Pitfalls of our cloudy future

I recently stumbled upon an article in Wired that talks about changes that music fans will see when more and more content moves to the cloud. It highlights a problem with cloud services that most people don’t realize we will be facing soon. Let me elaborate.

My own experience with the music, movie and cable industry has been bad throughout. About 6 years ago I bought a CD by my favorite artist at that time. I tried to play it in my car CD player and failed – the CD had copy protection and the CD player just wasn’t compatible with it. My friends who pirated the music could listen to it. After paying for it, I could not. I felt cheated and betrayed and I swore I will never again buy a CD. I kept that promise.

I was a cable TV subscriber for the past 15 years. After moving to Ireland I subscribed to UPC’s cable TV service. Their broadband was ok, but their TV service was overpriced for what it offered. I stuck with it until the day when they suddenly without notice withdrew ITV channel 1, 2 and 3 from their lineup. Apparently there was a dispute between UPC and a local TV station who had exclusive rights for Ireland for some of the same programming that ITV had. That’s all understandable, but not really my problem. I paid for and expected the service that I subscribed to in the first place and I wasn’t getting it. In fact I was paying more (they increased their prices twice) for less (they withdrew 6 channels in the last 3 months). I cancelled the TV service and kept UPC’s broadband.

Back in 2007 I bought an Apple TV while staying in Singapore on my way back from Australia. It was an impulse buy, just a tech souvenir that I wasn’t even sure what to do with. I soon realized that the only thing I could do with it was to play my music collection and look at my photos.  I could not buy movies or TV shows, because I lived in Slovenia and Apple didn’t have the right to sell movies or TV shows there. In 2008 I moved to Ireland and a short while later my Apple TV finally came to life, when Apple started offering movie subscriptions and purchases in Ireland. Initially I was happy. For less then the price of a movie ticket I could rent a movie and watch it in high definition on my LCD TV. Except that not every movie was like that. Some of them you could only buy and they cost a whopping €15 or more. A lot of money for something I would only watch once. I soon realized that I am again being ripped off. I sold the Apple TV on eBay and bought a Mac mini instead.
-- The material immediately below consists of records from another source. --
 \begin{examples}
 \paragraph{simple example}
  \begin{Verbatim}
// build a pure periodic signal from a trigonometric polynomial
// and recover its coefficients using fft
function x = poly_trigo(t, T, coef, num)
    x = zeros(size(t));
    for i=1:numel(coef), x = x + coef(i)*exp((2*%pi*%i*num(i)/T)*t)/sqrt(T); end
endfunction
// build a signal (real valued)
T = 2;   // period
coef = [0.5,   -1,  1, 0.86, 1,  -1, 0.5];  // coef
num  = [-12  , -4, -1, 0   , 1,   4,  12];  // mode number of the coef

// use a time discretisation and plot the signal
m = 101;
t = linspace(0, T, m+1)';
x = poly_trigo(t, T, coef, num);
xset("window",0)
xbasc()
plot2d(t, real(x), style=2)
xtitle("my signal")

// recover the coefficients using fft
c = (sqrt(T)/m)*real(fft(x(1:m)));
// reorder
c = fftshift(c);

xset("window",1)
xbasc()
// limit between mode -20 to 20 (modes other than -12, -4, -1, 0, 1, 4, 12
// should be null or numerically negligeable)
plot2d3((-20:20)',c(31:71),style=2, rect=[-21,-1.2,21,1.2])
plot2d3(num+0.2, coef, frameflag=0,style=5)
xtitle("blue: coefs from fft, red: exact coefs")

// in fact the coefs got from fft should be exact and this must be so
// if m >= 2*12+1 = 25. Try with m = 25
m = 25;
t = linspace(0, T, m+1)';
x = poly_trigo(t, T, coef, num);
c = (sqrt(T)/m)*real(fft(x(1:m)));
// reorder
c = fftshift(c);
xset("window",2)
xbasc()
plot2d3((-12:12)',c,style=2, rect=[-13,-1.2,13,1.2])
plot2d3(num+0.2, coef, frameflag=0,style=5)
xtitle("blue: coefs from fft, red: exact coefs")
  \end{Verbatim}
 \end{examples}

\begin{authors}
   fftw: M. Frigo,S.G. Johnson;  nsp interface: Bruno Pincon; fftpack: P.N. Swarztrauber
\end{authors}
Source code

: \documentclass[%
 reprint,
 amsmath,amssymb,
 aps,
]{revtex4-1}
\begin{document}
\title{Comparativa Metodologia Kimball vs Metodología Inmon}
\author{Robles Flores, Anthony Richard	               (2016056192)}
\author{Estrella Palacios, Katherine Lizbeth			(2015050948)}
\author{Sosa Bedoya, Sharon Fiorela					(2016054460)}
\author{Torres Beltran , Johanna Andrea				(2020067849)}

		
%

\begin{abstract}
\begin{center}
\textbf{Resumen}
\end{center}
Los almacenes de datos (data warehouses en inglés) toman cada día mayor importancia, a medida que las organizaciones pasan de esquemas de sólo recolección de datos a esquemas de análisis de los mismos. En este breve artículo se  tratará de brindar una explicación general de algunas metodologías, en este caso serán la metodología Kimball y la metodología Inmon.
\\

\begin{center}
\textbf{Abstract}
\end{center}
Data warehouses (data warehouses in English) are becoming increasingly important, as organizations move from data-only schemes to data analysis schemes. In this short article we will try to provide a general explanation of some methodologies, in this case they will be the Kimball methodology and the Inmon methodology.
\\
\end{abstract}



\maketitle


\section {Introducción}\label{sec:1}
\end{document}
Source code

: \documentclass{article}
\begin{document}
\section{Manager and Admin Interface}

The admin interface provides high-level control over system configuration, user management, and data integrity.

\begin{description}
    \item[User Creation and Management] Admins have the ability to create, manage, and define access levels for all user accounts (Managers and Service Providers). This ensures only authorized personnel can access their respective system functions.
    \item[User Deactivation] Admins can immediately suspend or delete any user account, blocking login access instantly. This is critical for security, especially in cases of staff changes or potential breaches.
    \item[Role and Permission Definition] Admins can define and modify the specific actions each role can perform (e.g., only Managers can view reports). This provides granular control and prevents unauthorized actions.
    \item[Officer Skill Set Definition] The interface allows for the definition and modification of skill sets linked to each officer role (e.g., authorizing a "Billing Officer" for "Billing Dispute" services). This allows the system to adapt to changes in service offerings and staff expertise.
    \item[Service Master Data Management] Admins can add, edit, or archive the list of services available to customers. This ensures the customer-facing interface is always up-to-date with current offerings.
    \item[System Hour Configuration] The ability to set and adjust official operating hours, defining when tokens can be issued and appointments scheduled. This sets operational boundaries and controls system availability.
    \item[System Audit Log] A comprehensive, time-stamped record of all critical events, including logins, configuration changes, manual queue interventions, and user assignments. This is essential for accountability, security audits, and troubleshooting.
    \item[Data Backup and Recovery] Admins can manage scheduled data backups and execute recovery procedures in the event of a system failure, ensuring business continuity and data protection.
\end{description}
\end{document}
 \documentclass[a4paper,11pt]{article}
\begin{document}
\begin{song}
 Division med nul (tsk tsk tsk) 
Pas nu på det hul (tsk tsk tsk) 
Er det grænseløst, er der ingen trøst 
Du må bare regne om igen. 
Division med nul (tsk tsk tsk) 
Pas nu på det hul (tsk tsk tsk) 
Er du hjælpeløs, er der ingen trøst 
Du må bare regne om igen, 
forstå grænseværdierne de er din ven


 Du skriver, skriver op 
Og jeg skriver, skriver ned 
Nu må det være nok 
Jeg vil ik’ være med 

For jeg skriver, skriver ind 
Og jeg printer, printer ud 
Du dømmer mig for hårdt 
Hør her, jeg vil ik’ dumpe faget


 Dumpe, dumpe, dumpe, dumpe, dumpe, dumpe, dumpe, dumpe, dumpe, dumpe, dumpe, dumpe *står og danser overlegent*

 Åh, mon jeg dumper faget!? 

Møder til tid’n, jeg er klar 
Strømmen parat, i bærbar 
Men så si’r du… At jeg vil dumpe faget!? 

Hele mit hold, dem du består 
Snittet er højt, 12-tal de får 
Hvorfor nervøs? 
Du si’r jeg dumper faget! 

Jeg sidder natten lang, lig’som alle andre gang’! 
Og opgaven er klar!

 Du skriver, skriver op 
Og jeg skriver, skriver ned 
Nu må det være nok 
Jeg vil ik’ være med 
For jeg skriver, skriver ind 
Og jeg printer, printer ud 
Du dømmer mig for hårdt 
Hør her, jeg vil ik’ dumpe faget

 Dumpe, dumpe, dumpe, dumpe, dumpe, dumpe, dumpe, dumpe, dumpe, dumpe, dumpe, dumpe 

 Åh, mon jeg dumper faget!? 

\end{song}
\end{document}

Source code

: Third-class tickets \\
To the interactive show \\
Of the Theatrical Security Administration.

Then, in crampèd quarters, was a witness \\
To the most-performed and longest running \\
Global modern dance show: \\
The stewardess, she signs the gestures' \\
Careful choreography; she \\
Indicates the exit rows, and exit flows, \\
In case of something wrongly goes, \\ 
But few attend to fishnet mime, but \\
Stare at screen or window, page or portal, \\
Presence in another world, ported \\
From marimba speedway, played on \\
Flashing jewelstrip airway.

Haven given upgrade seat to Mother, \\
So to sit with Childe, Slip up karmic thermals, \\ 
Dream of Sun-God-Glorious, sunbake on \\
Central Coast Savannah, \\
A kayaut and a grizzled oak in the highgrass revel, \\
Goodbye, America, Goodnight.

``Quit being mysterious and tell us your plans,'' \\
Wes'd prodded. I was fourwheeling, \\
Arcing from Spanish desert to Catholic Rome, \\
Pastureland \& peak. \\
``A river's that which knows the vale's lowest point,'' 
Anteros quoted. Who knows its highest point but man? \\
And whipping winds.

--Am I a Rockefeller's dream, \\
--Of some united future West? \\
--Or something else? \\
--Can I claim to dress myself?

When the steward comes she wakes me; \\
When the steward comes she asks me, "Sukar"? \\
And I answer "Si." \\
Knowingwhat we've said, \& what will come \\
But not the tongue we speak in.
So here I am, in 2011. My music, TV show and movie collection resides on my Mac mini. Plex allows me to watch any of the content stored there both on my TV or on my Nexus S. I still have a small playlist synced to the phone, but I can also stream anything from my music collection to the smartphone when I am out and about.

Effectively I have my own little cloud service. I don’t pay anything for it, except for the cost of broadband and the cost of my mobile phone subscription. The thing that most network operators fear the most has already happened as far as I am concerned: I use them as dumb pipes. I don’t use any of their add-on services, music subscriptions or TV services. They exists solely to transport bits from my own cloud services to my devices.

And here is the kicker that the Wired article points out: to get your information into and out of the cloud, you need an Internet connection. Although your internet provider or mobile operator is a dumb pipe, they can make that pipe bigger or smaller and ask for more or less money for it. And they are already doing it. My UPC cable broadband has a 120GB limit and my Vodafone phone subscription has a 1GB montlhy data limit. For now I can live with those limitations, but for how long? UPC or Vodafone can suddenly decide that they are not squeezing enough money out of me and increase their prices or decrease their service levels. My only backup plan for such a scenario is to simply stop consuming any media. No TV, no movies, no music. The industry won’t be able to do anything about that.